There’s been a positive spin on the queer relationships since LGBTQ+ characters first made their way onto TV screens. We’re seeing characters like never before as the actual LGBTQ+ community is now being hired and it is not just doom and gloom now. These are the best LGBTQ+ characters in TV history.

Dreamer in “Supergirl”

To all of the trans kids and adults, who never saw themselves in TV superheroes, Dreamer became the hero everyone needed. In 2018, history was made when the TV saw the first trans superhero as Nia Nal/Dreamer on “Supergirl.” The episode “Reality Bytes” is one of the most progressive and impactful TV episodes to date with a powerful and educational episode of TV based on the real trans experience.

Oscar Martinez was ready to call out his “Office” coworkers

The homophobic nonsense needs to be called out in real life as well as on screen to spread the quality content among people and this done by Oscar Martinez quite remarkably. In the show, Andy was having a sexual identity crisis, Oscar said: “What exactly is my responsibility here? To comfort an insecure heterosexual man? That can’t possibly fall to me.” That’s a real damn mood, Oscar.

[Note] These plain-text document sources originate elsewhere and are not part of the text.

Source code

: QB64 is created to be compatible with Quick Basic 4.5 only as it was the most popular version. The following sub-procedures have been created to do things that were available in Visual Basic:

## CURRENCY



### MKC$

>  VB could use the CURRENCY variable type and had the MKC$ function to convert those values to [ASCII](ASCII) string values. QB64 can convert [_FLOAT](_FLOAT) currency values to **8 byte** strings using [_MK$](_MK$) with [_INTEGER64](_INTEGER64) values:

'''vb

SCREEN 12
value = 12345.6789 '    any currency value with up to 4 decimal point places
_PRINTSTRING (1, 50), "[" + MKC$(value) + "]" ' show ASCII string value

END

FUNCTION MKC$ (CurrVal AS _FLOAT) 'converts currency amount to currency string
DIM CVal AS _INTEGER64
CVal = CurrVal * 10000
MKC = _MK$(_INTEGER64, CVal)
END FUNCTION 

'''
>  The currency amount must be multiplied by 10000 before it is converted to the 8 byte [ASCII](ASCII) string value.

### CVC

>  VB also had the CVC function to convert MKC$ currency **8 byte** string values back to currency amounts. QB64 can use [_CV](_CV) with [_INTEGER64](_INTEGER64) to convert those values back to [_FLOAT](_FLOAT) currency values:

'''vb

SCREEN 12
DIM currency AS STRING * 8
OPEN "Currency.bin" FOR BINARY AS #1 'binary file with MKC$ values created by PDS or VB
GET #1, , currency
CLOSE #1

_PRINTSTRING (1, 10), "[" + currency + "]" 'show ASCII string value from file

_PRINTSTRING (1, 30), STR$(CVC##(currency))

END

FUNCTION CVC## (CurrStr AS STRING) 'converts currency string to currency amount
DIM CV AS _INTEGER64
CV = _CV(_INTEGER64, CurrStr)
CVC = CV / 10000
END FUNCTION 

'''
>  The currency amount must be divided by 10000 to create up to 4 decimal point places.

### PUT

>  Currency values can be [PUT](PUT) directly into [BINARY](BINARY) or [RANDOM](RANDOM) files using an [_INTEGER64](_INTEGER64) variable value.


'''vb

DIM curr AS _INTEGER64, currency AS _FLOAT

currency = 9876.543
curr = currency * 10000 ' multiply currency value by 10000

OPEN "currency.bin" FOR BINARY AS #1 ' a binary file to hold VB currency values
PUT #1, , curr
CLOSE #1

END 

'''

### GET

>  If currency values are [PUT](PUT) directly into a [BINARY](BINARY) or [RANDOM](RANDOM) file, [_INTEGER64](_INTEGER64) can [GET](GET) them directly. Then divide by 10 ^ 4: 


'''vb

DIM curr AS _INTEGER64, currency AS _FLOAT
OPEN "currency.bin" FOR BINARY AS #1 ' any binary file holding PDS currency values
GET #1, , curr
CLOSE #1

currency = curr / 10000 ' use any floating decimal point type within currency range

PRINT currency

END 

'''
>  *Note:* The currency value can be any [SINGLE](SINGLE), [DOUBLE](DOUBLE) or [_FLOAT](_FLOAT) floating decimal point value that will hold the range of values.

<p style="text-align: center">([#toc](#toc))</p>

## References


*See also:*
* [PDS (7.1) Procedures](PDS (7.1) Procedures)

The Shadowhunter and the Warlock

TV giving us gay pairings is a cake and the happy ending of their relationship is nothing less than a cherry on top. The TV series offered a much more positive spin on that arc when Alec finds out that Magnus is bi and not gay. The most powerful arc of the show is when Alec doesn’t follow the “Family First” mentality and embraces himself just the way he is.

Sophie set the new standard

Sophie in “Orange Is the New Black” is one of the most authentic portrayals of an LGBTQ+ character in TV history. Cox’s portrayal of Sophie was astonishing and she became the first transgender person nominated for an Emmy. Laverne Cox helped erase the stigma both on and off the screen.

LARP and the lesbian named Charlie

Most of the queer characters on “Supernatural” were used for comedic value and rarely had any substance, until the introduction of Charlie. The constant gay jokes and slightly homophobic undertones were ditched with the arrival of Charlie and the show moved to more progressive tone in the LGBTQ+ community.

Maz developed a soul in “Lucifer”

The non-empathetic and unfeeling half-demon Mazikeen in “Lucifer” has a major character development in the series. her human contact was so profoundly developed, it seems that she developed a soul. We saw her sexual desire for men, women, demons, and angels manifest violently with no emotion tied to it; the more she hung out with her human friends, however, the more she sought out love. Eventually, Maz found herself in a healthy and lasting relationship with the Biblical Eve.